“Contact tracem-me”

Perante uma app que use apenas o Bluetooth e sirva somente o propósito de gerar, emitir e registar a minha "proximidade" com outros telemóveis, não hesito em dizer: "contact tracem-me" a mim também.

Agora que estão lançadas as bases para uma discussão pública com substância, chega a hora de o Governo e a Direção-Geral da Saúde tomarem uma decisão: querem ou não permitir que uma aplicação de contact tracing seja usada em Portugal para deteção rápida de casos potenciais de coronavírus?

É sabido que o tema tem merecido atenção da parte do Executivo e das autoridades de saúde. Sabe-se também que Marcelo Rebelo de Sousa e António Costa concordam num ponto: uma aplicação destas não pode, nunca, ser de caráter obrigatório. Mas não se sabe – eu, pelo menos, não sei – se o Governo se prepara para aprovar o uso deste tipo de ferramenta.

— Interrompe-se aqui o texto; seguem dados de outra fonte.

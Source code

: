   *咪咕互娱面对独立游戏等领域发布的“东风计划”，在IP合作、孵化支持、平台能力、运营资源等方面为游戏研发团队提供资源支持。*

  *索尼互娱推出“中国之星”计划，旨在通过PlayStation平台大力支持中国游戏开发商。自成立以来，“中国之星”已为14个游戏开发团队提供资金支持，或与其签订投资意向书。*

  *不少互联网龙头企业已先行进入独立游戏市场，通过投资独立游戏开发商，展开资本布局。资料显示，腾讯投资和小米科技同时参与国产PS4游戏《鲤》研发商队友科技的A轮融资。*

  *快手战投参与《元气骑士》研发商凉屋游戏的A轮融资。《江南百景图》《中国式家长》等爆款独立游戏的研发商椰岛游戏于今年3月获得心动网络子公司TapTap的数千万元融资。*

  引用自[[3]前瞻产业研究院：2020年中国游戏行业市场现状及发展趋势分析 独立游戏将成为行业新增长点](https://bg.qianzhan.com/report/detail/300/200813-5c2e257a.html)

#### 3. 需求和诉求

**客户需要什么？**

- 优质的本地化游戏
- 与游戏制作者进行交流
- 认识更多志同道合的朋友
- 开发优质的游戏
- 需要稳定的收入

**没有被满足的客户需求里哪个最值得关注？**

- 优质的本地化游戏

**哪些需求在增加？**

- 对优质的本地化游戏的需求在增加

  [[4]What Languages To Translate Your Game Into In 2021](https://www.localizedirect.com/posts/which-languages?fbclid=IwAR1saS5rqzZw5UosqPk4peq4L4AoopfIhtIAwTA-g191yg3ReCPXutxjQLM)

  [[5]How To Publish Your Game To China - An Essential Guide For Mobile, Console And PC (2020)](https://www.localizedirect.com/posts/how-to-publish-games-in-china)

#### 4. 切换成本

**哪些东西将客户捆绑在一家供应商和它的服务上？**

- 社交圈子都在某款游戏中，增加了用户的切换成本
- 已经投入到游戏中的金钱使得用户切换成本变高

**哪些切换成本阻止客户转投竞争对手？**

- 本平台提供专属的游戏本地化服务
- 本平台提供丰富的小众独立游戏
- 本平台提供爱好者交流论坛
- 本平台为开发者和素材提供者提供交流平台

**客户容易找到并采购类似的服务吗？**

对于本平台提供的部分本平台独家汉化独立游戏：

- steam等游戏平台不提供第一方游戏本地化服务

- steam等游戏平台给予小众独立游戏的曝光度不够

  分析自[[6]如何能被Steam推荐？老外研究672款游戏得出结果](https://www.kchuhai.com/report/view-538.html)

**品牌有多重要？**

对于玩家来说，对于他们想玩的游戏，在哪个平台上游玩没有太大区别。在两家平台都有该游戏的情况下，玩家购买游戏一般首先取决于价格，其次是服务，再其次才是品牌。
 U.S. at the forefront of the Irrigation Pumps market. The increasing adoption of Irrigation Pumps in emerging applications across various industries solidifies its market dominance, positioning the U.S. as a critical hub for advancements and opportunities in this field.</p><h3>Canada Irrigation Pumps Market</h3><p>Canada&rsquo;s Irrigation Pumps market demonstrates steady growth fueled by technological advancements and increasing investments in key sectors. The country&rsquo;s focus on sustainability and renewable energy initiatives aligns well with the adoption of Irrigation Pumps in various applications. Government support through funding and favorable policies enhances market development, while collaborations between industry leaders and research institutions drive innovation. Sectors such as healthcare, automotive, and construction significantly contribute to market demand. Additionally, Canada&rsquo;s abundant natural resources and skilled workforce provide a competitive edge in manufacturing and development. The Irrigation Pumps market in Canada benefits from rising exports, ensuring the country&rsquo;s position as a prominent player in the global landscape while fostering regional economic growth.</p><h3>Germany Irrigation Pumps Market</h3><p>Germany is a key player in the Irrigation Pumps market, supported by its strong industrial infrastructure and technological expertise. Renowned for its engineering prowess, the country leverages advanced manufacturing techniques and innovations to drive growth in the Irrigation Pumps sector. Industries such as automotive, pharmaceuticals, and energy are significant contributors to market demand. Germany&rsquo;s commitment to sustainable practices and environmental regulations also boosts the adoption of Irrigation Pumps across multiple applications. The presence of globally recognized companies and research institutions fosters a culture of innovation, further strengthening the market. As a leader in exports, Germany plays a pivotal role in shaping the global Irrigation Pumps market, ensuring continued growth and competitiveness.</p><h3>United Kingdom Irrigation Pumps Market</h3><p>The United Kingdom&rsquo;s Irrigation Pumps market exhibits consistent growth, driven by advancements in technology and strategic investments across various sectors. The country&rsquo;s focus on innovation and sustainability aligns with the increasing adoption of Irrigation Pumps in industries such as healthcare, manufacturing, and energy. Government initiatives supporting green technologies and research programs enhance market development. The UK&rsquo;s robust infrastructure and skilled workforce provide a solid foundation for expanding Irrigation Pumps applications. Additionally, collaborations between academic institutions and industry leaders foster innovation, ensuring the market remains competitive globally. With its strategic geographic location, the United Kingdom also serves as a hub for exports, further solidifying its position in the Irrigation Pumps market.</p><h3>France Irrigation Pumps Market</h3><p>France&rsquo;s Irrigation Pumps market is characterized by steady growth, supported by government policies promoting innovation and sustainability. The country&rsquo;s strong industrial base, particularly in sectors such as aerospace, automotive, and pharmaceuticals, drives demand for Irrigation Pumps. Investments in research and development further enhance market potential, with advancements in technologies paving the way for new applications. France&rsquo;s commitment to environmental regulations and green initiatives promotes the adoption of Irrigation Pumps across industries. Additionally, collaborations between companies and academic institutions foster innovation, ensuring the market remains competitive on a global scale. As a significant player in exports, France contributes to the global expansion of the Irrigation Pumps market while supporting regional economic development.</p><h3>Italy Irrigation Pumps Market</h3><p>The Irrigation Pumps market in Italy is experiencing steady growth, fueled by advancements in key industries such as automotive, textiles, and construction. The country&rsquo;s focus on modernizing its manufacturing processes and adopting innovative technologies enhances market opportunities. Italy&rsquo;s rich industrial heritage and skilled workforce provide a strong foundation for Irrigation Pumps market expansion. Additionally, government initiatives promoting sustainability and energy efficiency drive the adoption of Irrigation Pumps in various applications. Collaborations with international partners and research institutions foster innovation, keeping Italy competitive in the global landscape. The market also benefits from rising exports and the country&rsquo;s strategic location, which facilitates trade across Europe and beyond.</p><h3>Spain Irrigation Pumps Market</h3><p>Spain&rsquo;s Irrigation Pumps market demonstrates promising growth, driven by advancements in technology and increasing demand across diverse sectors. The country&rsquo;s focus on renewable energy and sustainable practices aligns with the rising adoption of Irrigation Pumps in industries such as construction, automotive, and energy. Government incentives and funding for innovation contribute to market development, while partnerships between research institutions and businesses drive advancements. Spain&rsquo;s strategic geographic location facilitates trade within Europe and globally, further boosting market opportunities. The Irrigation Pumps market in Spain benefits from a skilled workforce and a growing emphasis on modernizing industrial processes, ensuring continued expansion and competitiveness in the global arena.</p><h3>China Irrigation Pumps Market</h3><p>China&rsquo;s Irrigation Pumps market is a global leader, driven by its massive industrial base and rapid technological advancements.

Para este efeito, entende-se por contact tracing uma aplicação que podemos instalar no nosso telemóvel e que vai registando a proximidade com outros aparelhos através de códigos gerados e emitidos por Bluetooth. Quando um utilizador é diagnosticado com Covid-19, é enviado um alerta para os telemóveis que estiveram perto do doente nos últimos dias.

Há, para já, duas principais preocupações. Uma tem a ver com a eficácia deste tipo de soluções. Um estudo da Universidade de Oxford concluiu que, para serem eficazes no combate à pandemia, têm de ser instaladas por 60% da população de uma dada região. É um número, quiçá, impossível de atingir. E sobre este ponto, não creio que tenha havido ainda uma resposta satisfatória da parte dos promotores destas aplicações.

Outra prende-se com a privacidade dos utilizadores. Teme-se que o registo destes dados venha a extravasar o fim para o qual é feito em primeiro lugar. Sobre isto, porém, as respostas têm sido várias – e, arrisco, satisfatórias.

Google e Apple estão a desenvolver um mecanismo de contact tracing que virá já instalado de raiz na esmagadora maioria dos smartphones. Sabe-se que, para já, em Portugal, a aplicação de contact tracing que está a ser desenvolvida pelo INESC TEC vai usar esse mecanismo. Isto é, se chegar a ver a luz do dia.

O sistema aparenta ser robusto e bem desenhado para garantir que os utilizadores permanecem anónimos. E não tenta extravasar aquilo para o qual foi feito, como se tem assistido noutras aplicações que, para além de registarem a proximidade, gravam também dados de saúde dos cidadãos e até usam GPS. Algo que a Comissão Europeia já veio dizer “no no”.

Face a isto, com a informação disponível neste momento, perante uma solução que use apenas o Bluetooth e sirva somente o propósito de gerar, emitir e registar a minha “proximidade” com outros telemóveis e cidadãos, não hesito em dizer: “contact tracem-me” a mim também. Não é o ideal, mas é o que significa “aprender a viver com vírus”.

Por fim, nesta fase, é crítico que os promotores das aplicações que estão a ser desenvolvidas em Portugal se sentem à mesa para discutirem formas de tornar estes sistemas compatíveis uns com os outros. O pior que poderia acontecer seria termos várias aplicações disponíveis no país, cada uma com standards de privacidade diferentes, cada uma fechada sobre si mesma.